La résine 4-META/MMA-TBB, qui présente de hautes valeurs d’adhésion aux structures dentaires saines, semblerait en dispenser également aux structures dentaires cariées mais de manière significativement inférieure malgré une couche hybride épaisse (selon le résumé du rapport présenté à la 83e séance générale de l’IADR à Baltimore, mars 2005). C’est un matériau qui n’est pas cassant comme le sont les composites mais qui est nanti de propriétés viscoélastiques absorbant les contraintes, ce qui le rend souvent difficile à éliminer à la surface des dents à la fin du traitement.

Discussion

Depuis plus de 30 ans, la résine adhésive 4-META/ MMA-TBB fait l’objet d’études mettant en évidence ses qualités d’adhésion à différents tissus et matériaux qui prouvent qu’elle possédait dès le début des capacités la rendant propre à produire d’excellents résultats pour une formule inchangée.

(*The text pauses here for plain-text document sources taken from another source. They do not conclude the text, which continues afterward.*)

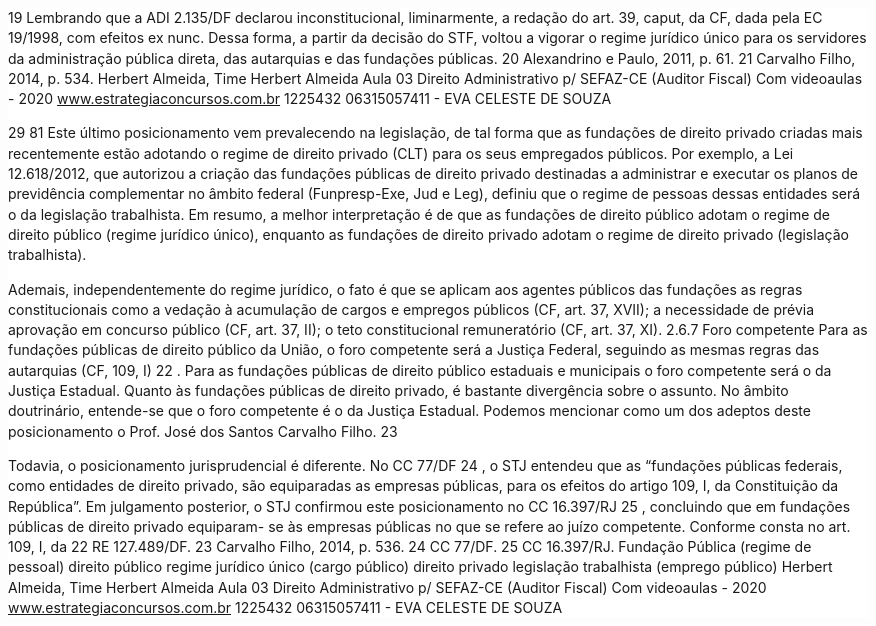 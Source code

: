 19
Lembrando que a ADI 2.135/DF declarou inconstitucional, liminarmente, a redação do art. 39, caput, da CF, dada pela EC 19/1998, com efeitos ex nunc. Dessa forma, a partir da decisão do STF, voltou a vigorar o regime jurídico único para os servidores da administração pública direta, das autarquias e das fundações públicas.
20
Alexandrino e Paulo, 2011, p. 61.
21
Carvalho Filho, 2014, p. 534.
Herbert Almeida, Time Herbert Almeida Aula 03
Direito Administrativo p/ SEFAZ-CE (Auditor Fiscal) Com videoaulas - 2020 www.estrategiaconcursos.com.br 1225432
06315057411 - EVA CELESTE DE SOUZA 



29
81
Este  último  posicionamento  vem  prevalecendo  na  legislação,  de  tal  forma  que  as  fundações  de  direito privado  criadas  mais  recentemente  estão  adotando  o regime  de  direito  privado  (CLT)  para  os  seus empregados públicos. Por exemplo, a Lei 12.618/2012, que autorizou a criação das fundações públicas de direito  privado  destinadas  a administrar  e  executar os planos  de previdência  complementar  no  âmbito federal (Funpresp-Exe, Jud e Leg), definiu que o regime de pessoas dessas entidades será o da legislação trabalhista.
Em resumo, a melhor interpretação é de que as fundações de direito público adotam o regime de direito público  (regime  jurídico  único),  enquanto  as  fundações  de  direito  privado  adotam  o  regime  de  direito privado (legislação trabalhista).

Ademais,  independentemente  do  regime  jurídico,  o  fato  é  que  se  aplicam  aos  agentes  públicos  das fundações as regras constitucionais como a vedação à acumulação de cargos e empregos públicos (CF, art.
37,  XVII);  a  necessidade  de prévia  aprovação  em  concurso  público (CF,  art.  37,  II);  o teto  constitucional remuneratório (CF, art. 37, XI).
2.6.7 Foro competente Para as fundações públicas de direito público da União, o foro competente será a Justiça Federal, seguindo as mesmas regras das autarquias (CF, 109, I) 22
. Para as fundações públicas de direito público estaduais e municipais o foro competente será o da Justiça Estadual.
Quanto  às fundações  públicas  de direito  privado,  é  bastante  divergência  sobre  o  assunto.  No  âmbito doutrinário, entende-se que o foro competente é o da Justiça Estadual. Podemos mencionar como um dos adeptos deste posicionamento o Prof. José dos Santos Carvalho Filho.
23

Todavia, o posicionamento jurisprudencial é diferente. No CC 77/DF 24
, o STJ entendeu que as “fundações públicas federais, como entidades de direito privado, são equiparadas as empresas públicas, para os efeitos do   artigo   109,   I,   da Constituição   da   República”.  Em  julgamento  posterior,  o  STJ  confirmou  este posicionamento no CC 16.397/RJ 25
, concluindo que em fundações públicas de direito privado equiparam- se  às  empresas  públicas  no  que  se  refere  ao  juízo  competente.  Conforme  consta  no  art.  109,  I,  da 
22
RE 127.489/DF.
23
Carvalho Filho, 2014, p. 536.
24
CC 77/DF.
25
CC 16.397/RJ.
Fundação Pública
(regime de pessoal)
direito público
regime jurídico único (cargo público)
direito privado
legislação trabalhista (emprego público)
Herbert Almeida, Time Herbert Almeida Aula 03
Direito Administrativo p/ SEFAZ-CE (Auditor Fiscal) Com videoaulas - 2020 www.estrategiaconcursos.com.br 1225432
06315057411 - EVA CELESTE DE SOUZA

Sa polyvalence a permis d’autres applications ­insoupçonnées à l’origine, notamment chirurgicales, où la résine adhère à l’épithélium en cours de régénération chez le rat expérimental [16] et où une couche d’hybridation au cément sur des dents de bovins extraites est décrite [13].

Le tissu pulpaire, le périapex et les tissus parodontaux font l’objet d’études montrant que les limites d’utilisation de cette résine sont repoussées, la rendant originale dans sa catégorie surtout du fait de ses propriétés spécifiques en milieu humide.

Ces propriétés la rendent adaptée aux actes chirur­gicaux où le sang et les fluides sont difficilement contrôlables dans la mesure des indications que nous avons mises en œuvre dans les cas cliniques présentés.

Takefu et al. [17] montrent que si une contamination sanguine se produit sur la surface dentinaire, le fait de rincer la dentine du sang avant l’application de l’activateur vert réduit l’effet de cette contamination alors que la rincer après cette application réduit de manière significative la quantité d’adhésion.

Ce matériau n’est cependant pas dépourvu de toxicité vis-à-vis des tissus vivants mais à un niveau considéré comme faible. En revanche, sa haute biocompatibilité après prise complète est confirmée au rythme des publications successives.

Conclusion

La résine adhésive 4-META/MMA-TBB a montré de par ses propriétés qu’elle pouvait avantageusement être mise en situation vis-à-vis des tissus dentaires dont le tissu pulpaire. Plus récemment la résine adhésive 4-META/MMA-TBB a connu des développements (issus de manière probante et convaincante de son utilisation en science parodontale) suscitant son emploi en science implantaire.

Ce matériau possède une haute aptitude quand il est mis en contact avec les tissus biologiques et il agit comme une interface précieuse lors des actes prothétiques et chirurgicaux au quotidien.

Des études sont nécessaires pour confirmer à long terme ces constatations prometteuses.